▸ TASK
All of the records below are to be copied exactly.

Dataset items

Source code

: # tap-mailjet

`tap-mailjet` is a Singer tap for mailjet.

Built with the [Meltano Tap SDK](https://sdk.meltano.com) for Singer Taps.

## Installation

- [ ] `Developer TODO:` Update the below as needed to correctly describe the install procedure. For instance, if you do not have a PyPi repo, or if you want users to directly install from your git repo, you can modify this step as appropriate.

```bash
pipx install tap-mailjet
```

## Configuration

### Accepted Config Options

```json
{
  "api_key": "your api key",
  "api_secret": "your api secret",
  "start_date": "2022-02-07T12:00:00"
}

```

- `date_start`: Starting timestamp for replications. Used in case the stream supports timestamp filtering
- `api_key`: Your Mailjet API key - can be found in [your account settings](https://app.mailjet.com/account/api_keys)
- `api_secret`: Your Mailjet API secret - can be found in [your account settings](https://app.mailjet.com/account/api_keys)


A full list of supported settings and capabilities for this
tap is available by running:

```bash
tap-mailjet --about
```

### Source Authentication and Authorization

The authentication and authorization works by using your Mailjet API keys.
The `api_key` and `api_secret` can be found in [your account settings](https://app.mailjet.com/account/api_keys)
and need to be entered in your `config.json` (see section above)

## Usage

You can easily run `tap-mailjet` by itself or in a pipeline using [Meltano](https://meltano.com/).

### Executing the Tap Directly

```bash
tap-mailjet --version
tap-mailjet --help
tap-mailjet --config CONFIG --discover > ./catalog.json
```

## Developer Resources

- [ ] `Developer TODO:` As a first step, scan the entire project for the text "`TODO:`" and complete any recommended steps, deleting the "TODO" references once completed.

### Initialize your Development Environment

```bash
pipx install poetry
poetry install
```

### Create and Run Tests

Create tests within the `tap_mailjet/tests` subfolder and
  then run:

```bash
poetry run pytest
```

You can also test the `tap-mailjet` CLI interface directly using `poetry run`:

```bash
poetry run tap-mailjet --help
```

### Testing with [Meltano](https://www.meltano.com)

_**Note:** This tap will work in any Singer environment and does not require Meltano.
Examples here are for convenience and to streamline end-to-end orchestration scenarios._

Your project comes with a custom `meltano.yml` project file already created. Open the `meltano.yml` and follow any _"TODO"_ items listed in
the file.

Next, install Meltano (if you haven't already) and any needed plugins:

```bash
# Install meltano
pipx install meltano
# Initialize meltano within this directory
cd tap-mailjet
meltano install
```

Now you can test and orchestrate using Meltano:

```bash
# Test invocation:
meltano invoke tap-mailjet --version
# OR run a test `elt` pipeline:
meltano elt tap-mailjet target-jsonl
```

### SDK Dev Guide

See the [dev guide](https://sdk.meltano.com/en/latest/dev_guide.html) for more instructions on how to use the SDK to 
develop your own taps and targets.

▸ TASK RESULT
Source code

: # tap-mailjet

`tap-mailjet` is a Singer tap for mailjet.

Built with the [Meltano Tap SDK](https://sdk.meltano.com) for Singer Taps.

## Installation

- [ ] `Developer TODO:` Update the below as needed to correctly describe the install procedure. For instance, if you do not have a PyPi repo, or if you want users to directly install from your git repo, you can modify this step as appropriate.

```bash
pipx install tap-mailjet
```

## Configuration

### Accepted Config Options

```json
{
  "api_key": "your api key",
  "api_secret": "your api secret",
  "start_date": "2022-02-07T12:00:00"
}

```

- `date_start`: Starting timestamp for replications. Used in case the stream supports timestamp filtering
- `api_key`: Your Mailjet API key - can be found in [your account settings](https://app.mailjet.com/account/api_keys)
- `api_secret`: Your Mailjet API secret - can be found in [your account settings](https://app.mailjet.com/account/api_keys)


A full list of supported settings and capabilities for this
tap is available by running:

```bash
tap-mailjet --about
```

### Source Authentication and Authorization

The authentication and authorization works by using your Mailjet API keys.
The `api_key` and `api_secret` can be found in [your account settings](https://app.mailjet.com/account/api_keys)
and need to be entered in your `config.json` (see section above)

## Usage

You can easily run `tap-mailjet` by itself or in a pipeline using [Meltano](https://meltano.com/).

### Executing the Tap Directly

```bash
tap-mailjet --version
tap-mailjet --help
tap-mailjet --config CONFIG --discover > ./catalog.json
```

## Developer Resources

- [ ] `Developer TODO:` As a first step, scan the entire project for the text "`TODO:`" and complete any recommended steps, deleting the "TODO" references once completed.

### Initialize your Development Environment

```bash
pipx install poetry
poetry install
```

### Create and Run Tests

Create tests within the `tap_mailjet/tests` subfolder and
  then run:

```bash
poetry run pytest
```

You can also test the `tap-mailjet` CLI interface directly using `poetry run`:

```bash
poetry run tap-mailjet --help
```

### Testing with [Meltano](https://www.meltano.com)

_**Note:** This tap will work in any Singer environment and does not require Meltano.
Examples here are for convenience and to streamline end-to-end orchestration scenarios._

Your project comes with a custom `meltano.yml` project file already created. Open the `meltano.yml` and follow any _"TODO"_ items listed in
the file.

Next, install Meltano (if you haven't already) and any needed plugins:

```bash
# Install meltano
pipx install meltano
# Initialize meltano within this directory
cd tap-mailjet
meltano install
```

Now you can test and orchestrate using Meltano:

```bash
# Test invocation:
meltano invoke tap-mailjet --version
# OR run a test `elt` pipeline:
meltano elt tap-mailjet target-jsonl
```

### SDK Dev Guide

See the [dev guide](https://sdk.meltano.com/en/latest/dev_guide.html) for more instructions on how to use the SDK to 
develop your own taps and targets.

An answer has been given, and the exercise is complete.